I used to develop regulatory infobases (information databases) using Folio Views back in the day. Basically, these were huge databases of information designed to be keyword searched, returning links to the relevant sections in the documents.
I’m looking to experiment with something like that using OpenAI. The differences I understand are that a) an AI system like OpenAI is not doing keyword seaches and b) It not so much retrieving excepts as interpreting context. Or, something like that.
What I would like to do is make sure that, when searching regulatory information, a source reference (text or actual document link) is returned with each answer so that a user can locate the source of the response.
Take a look at this document: https://www.dre.ca.gov/files/pdf/relaw/2023/adminlaw.pdf
Note that it is broken down into Articles, and each Article broken down into sections.
Let’s say I break it down into individual sections and upload those sections to an OpenAI model.
How could I format the data so that a user could know the section from which a response was retrieved.

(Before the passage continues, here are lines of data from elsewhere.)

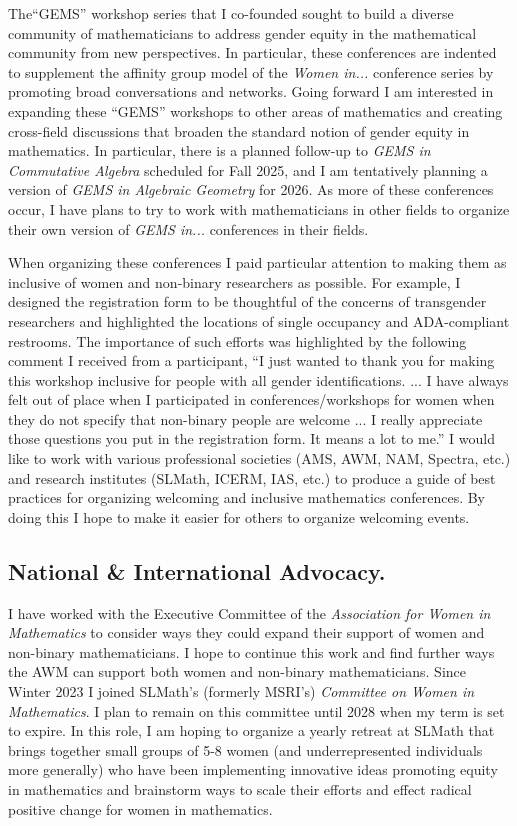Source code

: \documentclass[11pt,reqno]{amsart}
\theoremstyle{remark}
\begin{document}
The``GEMS'' workshop series that I co-founded sought to build a diverse community of mathematicians to address gender equity in the mathematical community from new perspectives. In particular, these conferences are indented to supplement the affinity group model of the \textit{Women in...} conference series by promoting broad conversations and networks. Going forward I am interested in expanding these ``GEMS'' workshops to other areas of mathematics and creating cross-field discussions that broaden the standard notion of gender equity in mathematics. In particular, there is a planned follow-up to \textit{GEMS in Commutative Algebra} scheduled for Fall 2025, and I am tentatively planning a version of \textit{GEMS in Algebraic Geometry} for 2026. As more of these conferences occur, I have plans to try to work with mathematicians in other fields to organize their own version of \textit{GEMS in...} conferences in their fields. 

When organizing these conferences I paid particular attention to making them as inclusive of women and non-binary researchers as possible. For example, I designed the registration form to be thoughtful of the concerns of transgender researchers and highlighted the locations of single occupancy and ADA-compliant restrooms. The importance of such efforts was highlighted by the following comment I received from a participant, ``I just wanted to thank you for making this workshop inclusive for people with all gender identifications. ... I have always felt out of place when I participated in conferences/workshops for women when they do not specify that non-binary people are welcome ... I really appreciate those questions you put in the registration form. It means a lot to me.'' I would like to work with various professional societies (AMS, AWM, NAM, Spectra, etc.) and research institutes (SLMath, ICERM, IAS, etc.) to produce a guide of best practices for organizing welcoming and inclusive mathematics conferences. By doing this I hope to make it easier for others to organize welcoming events. 

\subsection{ National \& International Advocacy.} I have worked with the Executive Committee of the \textit{Association for Women in Mathematics} to consider ways they could expand their support of women and non-binary mathematicians. I hope to continue this work and find further ways the AWM can support both women and non-binary mathematicians. Since Winter 2023 I joined SLMath's (formerly MSRI's)  \textit{Committee on Women in Mathematics}. I plan to remain on this committee until 2028 when my term is set to expire. In this role, I am hoping to organize a yearly retreat at SLMath that brings together small groups of 5-8 women (and underrepresented individuals more generally) who have been implementing innovative ideas promoting equity in mathematics and brainstorm ways to scale their efforts and effect radical positive change for women in mathematics.  
\end{document}
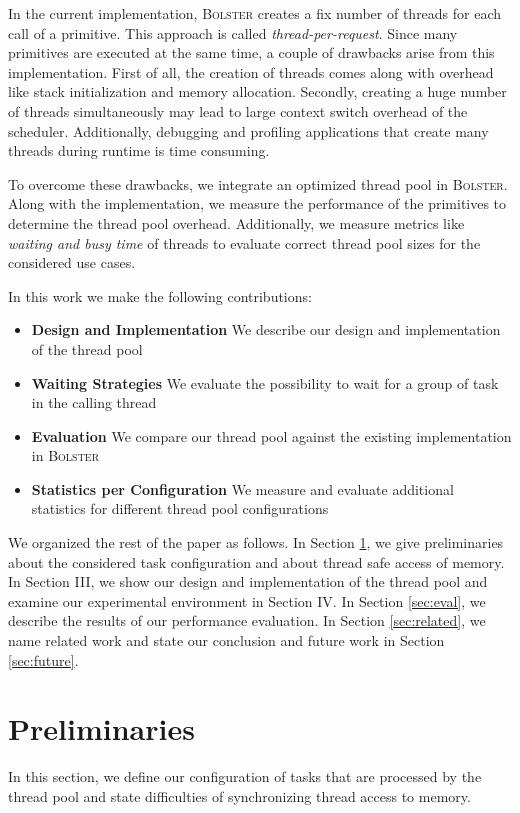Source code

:\documentclass[conference]{IEEEtran}
\begin{document}
In the current implementation, \textsc{Bolster} creates a fix number of threads for each call of a primitive. This approach is called \emph{thread-per-request}. Since many primitives are executed at the same time, a couple of drawbacks arise from this implementation.
First of all, the creation of threads comes along with overhead like stack initialization and memory allocation. Secondly, creating a huge number of threads simultaneously may lead to large context switch overhead of the scheduler. Additionally, debugging and profiling applications that create many threads during runtime is time consuming.

To overcome these drawbacks, we integrate an optimized thread pool in \textsc{Bolster}. Along with the implementation, we measure the performance of the primitives to determine the thread pool overhead. Additionally, we measure metrics like \emph{waiting and busy time} of threads to evaluate correct thread pool sizes for the considered use cases. 

In this work we make the following contributions:
\begin{itemize}
	\item \textbf{Design and Implementation} We describe our design and implementation of the thread pool
	\item \textbf{Waiting Strategies} We evaluate the possibility to wait for a group of task in the calling thread
	\item \textbf{Evaluation} We compare our thread pool against the existing implementation in \textsc{Bolster}
	\item \textbf{Statistics per Configuration} We measure and evaluate additional statistics for different thread pool configurations
\end{itemize}
We organized the rest of the paper as follows. In Section \ref{sec:pre}, we give preliminaries about the considered task configuration and about thread safe access of memory. In Section III, we show our design and implementation of the thread pool and examine our experimental environment in Section IV. In Section \ref{sec:eval}, we describe the results of our performance evaluation. In Section \ref{sec:related}, we name related work and state our conclusion and future work in Section \ref{sec:future}.

\section{Preliminaries}\label{sec:pre}
In this section, we define our configuration of tasks that are processed by the thread pool and state difficulties of synchronizing thread access to memory.
\end{document}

For example, if the user asks a question whose answer is found in Article I Section 11370.3., how do I make sure that reference information is returned in the response?
Is this even doable?
Now, I understand that I’m thinking in terms of an old keyword search and retrieval model as opposed to a modern Artificial Intelligence semantical context model, but I’m also looking at this from the standpoint of an end-user. If I am searching regulatory statutes, not only am I interested in the answer to a specific question, but also where in the statutes that answer can be found.
Interested in any comments and/or suggestions.